Charlie was in Cairo, Egypt, on a business trip the day the story went live. He recalls, “I definitely was freaking out. I guess the best word I can use to describe it is ‘surreal.’ It was so funny that . . . my life was blowing up—like, the biggest thing that’s ever happened to me—and I was on the opposite side of the world in a completely different situation where I couldn’t dig into that. It was just so surreal.”

His life has never been the same since. It had taken him a lifetime to tell his family and friends about his sexual orientation, and so he never dreamed that he would be so open about it to the world. However, he felt that he could not ignore an opportunity to show support for the LGBTQ community. One valuable life lesson that he has learned from being Cosmo the Cougar is that there is power in being himself, and for him that means removing the mask.

Since the story came out, Charlie has now shared his experience about being a gay member of the Church in many ways. He recently wrote a book about his perspective as a gay member of the Church. The book, titled “Without the Mask: Coming Out and Coming into God’s Light” was released by Deseret Book on 27 July 2020. In the book, he shares some of the dangers that can come from not creating a safe space for LGBTQ individuals to thrive within the Church. He notes that if LGBTQ individuals feel isolated they will often turn to coping mechanisms like pornography, anonymous dating apps, and even suicide.

Charlie was keenly aware of what some of his peers said about the gay community and how they viewed same-sex attraction. He was also familiar with the often unkind and insensitive words they used to describe LGBTQ people — people like him. He said, “The same community that made me feel like a superstar often simultaneously made me feel broken, unloved, and defective.”

Charlie grew up on a ranch in southwest Missouri. There were signs even during his early childhood days that he was not like other boys. He often gravitated towards the things that his sisters enjoyed, like late night dance-offs, watching romantic comedies, or impromptu fashion shows. He also had a flair for artistic skills such as cake decorating, crafts, and beautiful handwriting. From a young age, he could also perform round-offs and back handsprings, making it look as if it took little to no effort.

Young Charlie also had a love for the gospel. For example, he made temple flashcards from pictures cut out of the Friend magazine and then memorized the name and look of each building. He also committed many scripture verses to heart and he never missed a day of early morning seminary.

Charlie’s mother, Cathy Bird Wallace, recalls that he also enjoyed doing other things that would be stereotypical of males. She assumed that his other preferences were just a phase, and the thought that Charlie might be gay was something that she never gave a second thought.

Speaking about her brother, Anne Bird Rodman said, “This joy that he carried with him as a young child would just radiate off him. People would comment on Charlie all the time, about how special he was. . .. He was one of those kids that you’re just like, ‘That kid’s going places. This kid is a [really] special young man.’”
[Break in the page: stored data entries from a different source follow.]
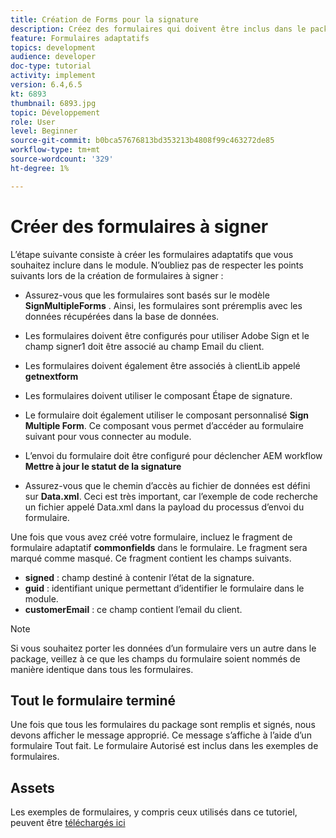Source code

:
```yaml
---
title: Création de Forms pour la signature
description: Créez des formulaires qui doivent être inclus dans le package de signature.
feature: Formulaires adaptatifs
topics: development
audience: developer
doc-type: tutorial
activity: implement
version: 6.4,6.5
kt: 6893
thumbnail: 6893.jpg
topic: Développement
role: User
level: Beginner
source-git-commit: b0bca57676813bd353213b4808f99c463272de85
workflow-type: tm+mt
source-wordcount: '329'
ht-degree: 1%

---
```



# Créer des formulaires à signer

L’étape suivante consiste à créer les formulaires adaptatifs que vous souhaitez inclure dans le module. N’oubliez pas de respecter les points suivants lors de la création de formulaires à signer :

* Assurez-vous que les formulaires sont basés sur le modèle **SignMultipleForms** . Ainsi, les formulaires sont préremplis avec les données récupérées dans la base de données.

* Les formulaires doivent être configurés pour utiliser Adobe Sign et le champ signer1 doit être associé au champ Email du client.
* Les formulaires doivent également être associés à clientLib appelé **getnextform**
* Les formulaires doivent utiliser le composant Étape de signature.
* Le formulaire doit également utiliser le composant personnalisé **Sign Multiple Form**. Ce composant vous permet d’accéder au formulaire suivant pour vous connecter au module.
* L’envoi du formulaire doit être configuré pour déclencher AEM workflow **Mettre à jour le statut de la signature**
* Assurez-vous que le chemin d’accès au fichier de données est défini sur **Data.xml**. Ceci est très important, car l’exemple de code recherche un fichier appelé Data.xml dans la payload du processus d’envoi du formulaire.

Une fois que vous avez créé votre formulaire, incluez le fragment de formulaire adaptatif **commonfields** dans le formulaire. Le fragment sera marqué comme masqué. Ce fragment contient les champs suivants.

* **signed**  : champ destiné à contenir l’état de la signature.
* **guid**  : identifiant unique permettant d’identifier le formulaire dans le module.
* **customerEmail**  : ce champ contient l’email du client.



>[!NOTE]
>Si vous souhaitez porter les données d’un formulaire vers un autre dans le package, veillez à ce que les champs du formulaire soient nommés de manière identique dans tous les formulaires.

## Tout le formulaire terminé

Une fois que tous les formulaires du package sont remplis et signés, nous devons afficher le message approprié. Ce message s’affiche à l’aide d’un formulaire Tout fait. Le formulaire Autorisé est inclus dans les exemples de formulaires.

## Assets

Les exemples de formulaires, y compris ceux utilisés dans ce tutoriel, peuvent être [téléchargés ici](assets/forms-for-signing.zip)
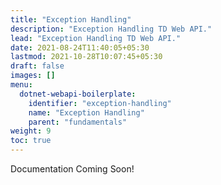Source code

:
 ```yaml
---
title: "Exception Handling"
description: "Exception Handling TD Web API."
lead: "Exception Handling TD Web API."
date: 2021-08-24T11:40:05+05:30
lastmod: 2021-10-28T10:07:45+05:30
draft: false
images: []
menu:
  dotnet-webapi-boilerplate:
    identifier: "exception-handling"
    name: "Exception Handling"
    parent: "fundamentals"
weight: 9
toc: true
---
```


Documentation Coming Soon!
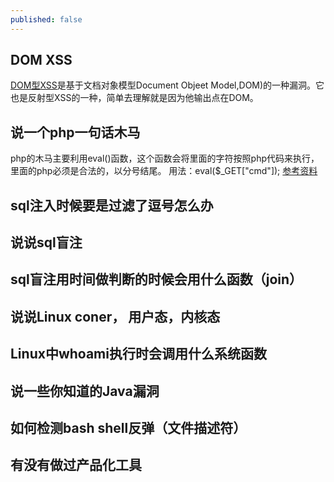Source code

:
```yaml
---
published: false
---
```

## DOM XSS
[DOM型XSS](https://www.jianshu.com/p/190dedd585f2)是基于文档对象模型Document Objeet Model,DOM)的一种漏洞。它也是反射型XSS的一种，简单去理解就是因为他输出点在DOM。


## 说一个php一句话木马
php的木马主要利用eval()函数，这个函数会将里面的字符按照php代码来执行，里面的php必须是合法的，以分号结尾。
用法：eval($_GET["cmd"]);
[参考资料](https://blog.csdn.net/u011650048/article/details/43268807)

## sql注入时候要是过滤了逗号怎么办

## 说说sql盲注

## sql盲注用时间做判断的时候会用什么函数（join）

## 说说Linux coner， 用户态，内核态


## Linux中whoami执行时会调用什么系统函数

## 说一些你知道的Java漏洞

## 如何检测bash shell反弹（文件描述符）

## 有没有做过产品化工具


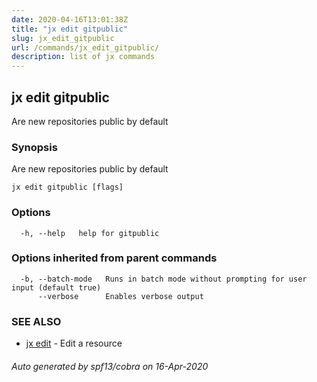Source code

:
 ```yaml
---
date: 2020-04-16T13:01:38Z
title: "jx edit gitpublic"
slug: jx_edit_gitpublic
url: /commands/jx_edit_gitpublic/
description: list of jx commands
---
```

## jx edit gitpublic

Are new repositories public by default

### Synopsis

Are new repositories public by default

```
jx edit gitpublic [flags]
```

### Options

```
  -h, --help   help for gitpublic
```

### Options inherited from parent commands

```
  -b, --batch-mode   Runs in batch mode without prompting for user input (default true)
      --verbose      Enables verbose output
```

### SEE ALSO

* [jx edit](/commands/jx_edit/)	 - Edit a resource

###### Auto generated by spf13/cobra on 16-Apr-2020
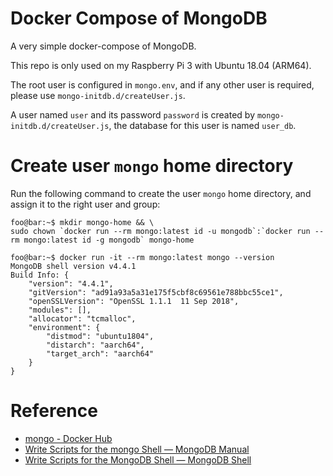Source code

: # Docker Compose of MongoDB

A very simple docker-compose of MongoDB.

This repo is only used on my Raspberry Pi 3 with Ubuntu 18.04 (ARM64).

The root user is configured in `mongo.env`, and if any other user is required,
please use `mongo-initdb.d/createUser.js`.

A user named `user` and its password `password` is created by
`mongo-initdb.d/createUser.js`, the database for this user is named `user_db`.

# Create user `mongo` home directory

Run the following command to create the user `mongo` home directory, and assign
it to the right user and group:

```console
foo@bar:~$ mkdir mongo-home && \
sudo chown `docker run --rm mongo:latest id -u mongodb`:`docker run --rm mongo:latest id -g mongodb` mongo-home
```

```console
foo@bar:~$ docker run -it --rm mongo:latest mongo --version
MongoDB shell version v4.4.1
Build Info: {
    "version": "4.4.1",
    "gitVersion": "ad91a93a5a31e175f5cbf8c69561e788bbc55ce1",
    "openSSLVersion": "OpenSSL 1.1.1  11 Sep 2018",
    "modules": [],
    "allocator": "tcmalloc",
    "environment": {
        "distmod": "ubuntu1804",
        "distarch": "aarch64",
        "target_arch": "aarch64"
    }
}
```

# Reference

* [mongo - Docker Hub](https://hub.docker.com/_/mongo)
* [Write Scripts for the mongo Shell — MongoDB Manual](https://docs.mongodb.com/manual/tutorial/write-scripts-for-the-mongo-shell/)
* [Write Scripts for the MongoDB Shell — MongoDB Shell](https://docs.mongodb.com/mongodb-shell/write-scripts)
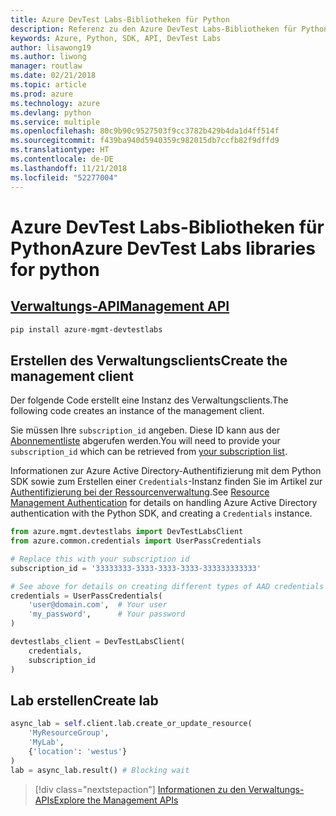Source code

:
 ```yaml
---
title: Azure DevTest Labs-Bibliotheken für Python
description: Referenz zu den Azure DevTest Labs-Bibliotheken für Python
keywords: Azure, Python, SDK, API, DevTest Labs
author: lisawong19
ms.author: liwong
manager: routlaw
ms.date: 02/21/2018
ms.topic: article
ms.prod: azure
ms.technology: azure
ms.devlang: python
ms.service: multiple
ms.openlocfilehash: 80c9b90c9527503f9cc3782b429b4da1d4ff514f
ms.sourcegitcommit: f439ba940d5940359c982015db7ccfb82f9dffd9
ms.translationtype: HT
ms.contentlocale: de-DE
ms.lasthandoff: 11/21/2018
ms.locfileid: "52277004"
---
```

# <a name="azure-devtest-labs-libraries-for-python"></a><span data-ttu-id="2d0cf-104">Azure DevTest Labs-Bibliotheken für Python</span><span class="sxs-lookup"><span data-stu-id="2d0cf-104">Azure DevTest Labs libraries for python</span></span>

## <a name="management-apipythonapioverviewazuredevtestlabsmanagement"></a>[<span data-ttu-id="2d0cf-105">Verwaltungs-API</span><span class="sxs-lookup"><span data-stu-id="2d0cf-105">Management API</span></span>](/python/api/overview/azure/devtestlabs/management)

```bash
pip install azure-mgmt-devtestlabs
```

## <a name="create-the-management-client"></a><span data-ttu-id="2d0cf-106">Erstellen des Verwaltungsclients</span><span class="sxs-lookup"><span data-stu-id="2d0cf-106">Create the management client</span></span>

<span data-ttu-id="2d0cf-107">Der folgende Code erstellt eine Instanz des Verwaltungsclients.</span><span class="sxs-lookup"><span data-stu-id="2d0cf-107">The following code creates an instance of the management client.</span></span>

<span data-ttu-id="2d0cf-108">Sie müssen Ihre ``subscription_id`` angeben. Diese ID kann aus der [Abonnementliste](https://manage.windowsazure.com/#Workspaces/AdminTasks/SubscriptionMapping) abgerufen werden.</span><span class="sxs-lookup"><span data-stu-id="2d0cf-108">You will need to provide your ``subscription_id`` which can be retrieved from [your subscription list](https://manage.windowsazure.com/#Workspaces/AdminTasks/SubscriptionMapping).</span></span>

<span data-ttu-id="2d0cf-109">Informationen zur Azure Active Directory-Authentifizierung mit dem Python SDK sowie zum Erstellen einer ``Credentials``-Instanz finden Sie im Artikel zur [Authentifizierung bei der Ressourcenverwaltung](/python/azure/python-sdk-azure-authenticate).</span><span class="sxs-lookup"><span data-stu-id="2d0cf-109">See [Resource Management Authentication](/python/azure/python-sdk-azure-authenticate) for details on handling Azure Active Directory authentication with the Python SDK, and creating a ``Credentials`` instance.</span></span>

```python
from azure.mgmt.devtestlabs import DevTestLabsClient
from azure.common.credentials import UserPassCredentials

# Replace this with your subscription id
subscription_id = '33333333-3333-3333-3333-333333333333'

# See above for details on creating different types of AAD credentials
credentials = UserPassCredentials(
    'user@domain.com',  # Your user
    'my_password',      # Your password
)

devtestlabs_client = DevTestLabsClient(
    credentials,
    subscription_id
)
```

## <a name="create-lab"></a><span data-ttu-id="2d0cf-110">Lab erstellen</span><span class="sxs-lookup"><span data-stu-id="2d0cf-110">Create lab</span></span>

```python
async_lab = self.client.lab.create_or_update_resource(
    'MyResourceGroup',
    'MyLab',
    {'location': 'westus'}
)
lab = async_lab.result() # Blocking wait
``` 

> [!div class="nextstepaction"]
> [<span data-ttu-id="2d0cf-111">Informationen zu den Verwaltungs-APIs</span><span class="sxs-lookup"><span data-stu-id="2d0cf-111">Explore the Management APIs</span></span>](/python/api/overview/azure/devtestlabs/management)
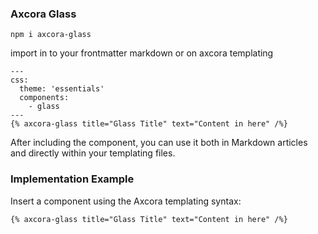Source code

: ### Axcora Glass

```
npm i axcora-glass
```

import in to your frontmatter markdown or on axcora templating
```
---
css:
  theme: 'essentials'
  components:
    - glass
---
{% axcora-glass title="Glass Title" text="Content in here" /%}
```

After including the component, you can use it both in Markdown articles and directly within your templating files.

### Implementation Example
Insert a component using the Axcora templating syntax:

```
{% axcora-glass title="Glass Title" text="Content in here" /%}
```
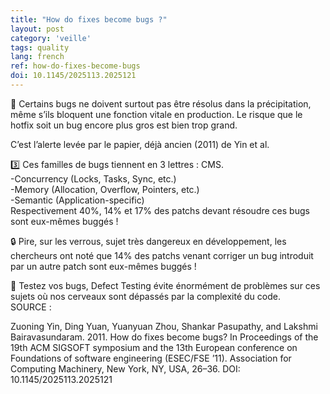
 ```yaml
---
title: "How do fixes become bugs ?"
layout: post
category: 'veille'
tags: quality
lang: french
ref: how-do-fixes-become-bugs
doi: 10.1145/2025113.2025121
---
```


🐞 Certains bugs ne doivent surtout pas être résolus dans la précipitation, même s’ils bloquent une fonction vitale en production. Le risque que le hotfix soit un bug encore plus gros est bien trop grand.  
  
C’est l’alerte levée par le papier, déjà ancien (2011) de Yin et al.  
  
3️⃣ Ces familles de bugs tiennent en 3 lettres : CMS.  
-Concurrency (Locks, Tasks, Sync, etc.)  
-Memory (Allocation, Overflow, Pointers, etc.)  
-Semantic (Application-specific)  
Respectivement 40%, 14% et 17% des patchs devant résoudre ces bugs sont eux-mêmes buggés !  
  
🔒 Pire, sur les verrous, sujet très dangereux en développement, les chercheurs ont noté que 14% des patchs venant corriger un bug introduit par un autre patch sont eux-mêmes buggés !  
  
🧠 Testez vos bugs, Defect Testing évite énormément de problèmes sur ces sujets où nos cerveaux sont dépassés par la complexité du code.   
SOURCE :  
  
Zuoning Yin, Ding Yuan, Yuanyuan Zhou, Shankar Pasupathy, and Lakshmi Bairavasundaram. 2011. How do fixes become bugs? In Proceedings of the 19th ACM SIGSOFT symposium and the 13th European conference on Foundations of software engineering (ESEC/FSE ’11). Association for Computing Machinery, New York, NY, USA, 26–36. DOI: 10.1145/2025113.2025121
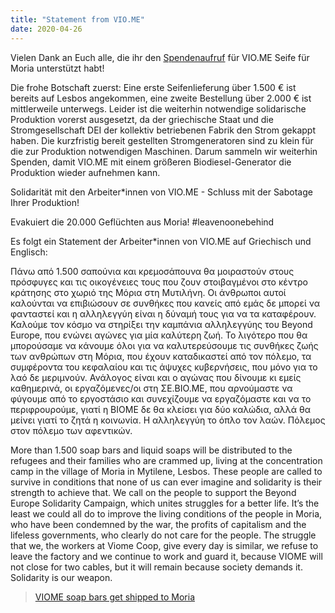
```yaml
---
title: "Statement from VIO.ME"
date: 2020-04-26
---
```

Vielen Dank an Euch alle, die ihr den [Spendenaufruf](http://kosmotique.org/texts/2020-04-07-soap-fuer-moria.html) für VIO.ME Seife für Moria unterstützt habt!

Die frohe Botschaft zuerst: Eine erste Seifenlieferung über 1.500 € ist bereits auf Lesbos angekommen, eine zweite Bestellung über 2.000 € ist mittlerweile unterwegs. Leider ist die weiterhin notwendige solidarische Produktion vorerst ausgesetzt, da der griechische Staat und die Stromgesellschaft DEI der kollektiv betriebenen Fabrik den Strom gekappt haben. Die kurzfristig bereit gestellten Stromgeneratoren sind zu klein für die zur Produktion notwendigen Maschinen. Darum sammeln wir weiterhin Spenden, damit VIO.ME mit einem größeren Biodiesel-Generator die Produktion wieder aufnehmen kann.

Solidarität mit den Arbeiter\*innen von VIO.ME - Schluss mit der Sabotage Ihrer Produktion!

Evakuiert die 20.000 Geflüchten aus Moria! #leavenoonebehind

Es folgt ein Statement der Arbeiter\*innen von VIO.ME auf Griechisch und Englisch:

Πάνω από 1.500 σαπούνια και κρεμοσάπουνα θα μοιραστούν στους πρόσφυγες και τις οικογένειες τους που ζουν στοιβαγμένοι στο κέντρο κράτησης στο χωριό της Μόρια στη Μυτιλήνη. Οι άνθρωποι αυτοί καλούνται να επιβιώσουν σε συνθήκες που κανείς από εμάς δε μπορεί να φανταστεί και η αλληλεγγύη είναι η δύναμή τους για να τα καταφέρουν. Καλούμε τον κόσμο να στηρίξει την καμπάνια αλληλεγγύης του Beyond Europe, που ενώνει αγώνες για μία καλύτερη ζωή. Το λιγότερο που θα μπορούσαμε να κάνουμε όλοι για να καλυτερεύσουμε τις συνθήκες ζωής των ανθρώπων στη Μόρια, που έχουν καταδικαστεί από τον πόλεμο, τα συμφέροντα του κεφαλαίου και τις άψυχες κυβερνήσεις, που μόνο για το λαό δε μεριμνούν. Ανάλογος είναι και ο αγώνας που δίνουμε κι εμείς καθημερινά, οι εργαζόμενες/οι στη ΣΕ.ΒΙΟ.ΜΕ, που αρνούμαστε να φύγουμε από το εργοστάσιο και συνεχίζουμε να εργαζόμαστε και να το περιφρουρούμε, γιατί η ΒΙΟΜΕ δε θα κλείσει για δύο καλώδια, αλλά θα μείνει γιατί το ζητά η κοινωνία.
Η αλληλεγγύη το όπλο τον λαών. Πόλεμος στον πόλεμο των αφεντικών.

More than 1.500 soap bars and liquid soaps will be distributed to the refugees and their families who are crammed up, living at the concentration camp in the village of Moria in Mytilene, Lesbos. These people are called to survive in conditions that none of us can ever imagine and solidarity is their strength to achieve that. We call on the people to support the Beyond Europe Solidarity Campaign, which unites struggles for a better life. It’s the least we could all do to improve the living conditions of the people in Moria, who have been condemned by the war, the profits of capitalism and the lifeless governments, who clearly do not care for the people. The struggle that we, the workers at Viome Coop, give every day is similar, we refuse to leave the factory and we continue to work and guard it, because VIOME will not close for two cables, but it will remain because society demands it.
Solidarity is our weapon.

<blockquote class="imgur-embed-pub" lang="en" data-id="a/HduAlCP"  ><a href="//imgur.com/a/HduAlCP">VIOME soap bars get shipped to Moria</a></blockquote><script async src="//s.imgur.com/min/embed.js" charset="utf-8"></script>

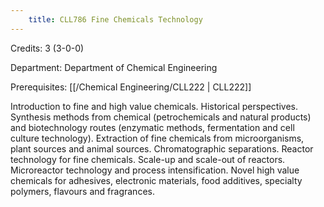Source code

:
 ```yaml
---
    title: CLL786 Fine Chemicals Technology
---
```

Credits: 3 (3-0-0)

Department: Department of Chemical Engineering

Prerequisites: [[/Chemical Engineering/CLL222 | CLL222]]

Introduction to fine and high value chemicals. Historical perspectives. Synthesis methods from chemical (petrochemicals and natural products) and biotechnology routes (enzymatic methods, fermentation and cell culture technology). Extraction of fine chemicals from microorganisms, plant sources and animal sources. Chromatographic separations. Reactor technology for fine chemicals. Scale-up and scale-out of reactors. Microreactor technology and process intensification. Novel high value chemicals for adhesives, electronic materials, food additives, specialty polymers, flavours and fragrances.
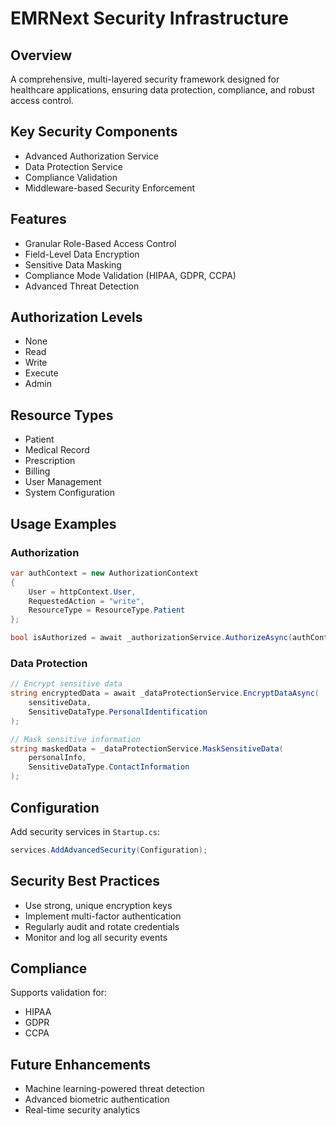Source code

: # EMRNext Security Infrastructure

## Overview
A comprehensive, multi-layered security framework designed for healthcare applications, ensuring data protection, compliance, and robust access control.

## Key Security Components
- Advanced Authorization Service
- Data Protection Service
- Compliance Validation
- Middleware-based Security Enforcement

## Features
- Granular Role-Based Access Control
- Field-Level Data Encryption
- Sensitive Data Masking
- Compliance Mode Validation (HIPAA, GDPR, CCPA)
- Advanced Threat Detection

## Authorization Levels
- None
- Read
- Write
- Execute
- Admin

## Resource Types
- Patient
- Medical Record
- Prescription
- Billing
- User Management
- System Configuration

## Usage Examples

### Authorization
```csharp
var authContext = new AuthorizationContext
{
    User = httpContext.User,
    RequestedAction = "write",
    ResourceType = ResourceType.Patient
};

bool isAuthorized = await _authorizationService.AuthorizeAsync(authContext);
```

### Data Protection
```csharp
// Encrypt sensitive data
string encryptedData = await _dataProtectionService.EncryptDataAsync(
    sensitiveData, 
    SensitiveDataType.PersonalIdentification
);

// Mask sensitive information
string maskedData = _dataProtectionService.MaskSensitiveData(
    personalInfo, 
    SensitiveDataType.ContactInformation
);
```

## Configuration
Add security services in `Startup.cs`:
```csharp
services.AddAdvancedSecurity(Configuration);
```

## Security Best Practices
- Use strong, unique encryption keys
- Implement multi-factor authentication
- Regularly audit and rotate credentials
- Monitor and log all security events

## Compliance
Supports validation for:
- HIPAA
- GDPR
- CCPA

## Future Enhancements
- Machine learning-powered threat detection
- Advanced biometric authentication
- Real-time security analytics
Charlie told LDS Living, “When I first started to see that I was different from other guys, I began formulating this list of rules that I thought would help me fit in better in society. And I started hiding my personality and did not manifest certain character traits I thought others might consider feminine. And this was all, of course, in hopes that nobody would ever accuse me of being gay. And that was [really] tough. Looking back, it is [really] sad to see how I felt like I needed to change myself to conform. And that process—you know, as I did that, I started losing pieces of me.”

It was another sister, Janine Bird Wilkins, who taught him a valuable life lesson. She taught him that he should focus on whether his attributes were like the Savior’s, rather than trying to conform to gender stereotypes. That life lesson proved valuable in helping him to better understand his unique talents and gifts. It also helped him to better minister to others while serving a full-time mission for the Church in California.

Charlie says, “Rather than define my character traits by exclusively feminine or masculine, I should define them by whether or not they were Christlike.” Identifying as gay has helped him communicate with others an important part of who he is. Additionally, being gay is “so much more than just sexual attraction,” as it has also helped him to be more authentic and it has also brought him closer to the Savior.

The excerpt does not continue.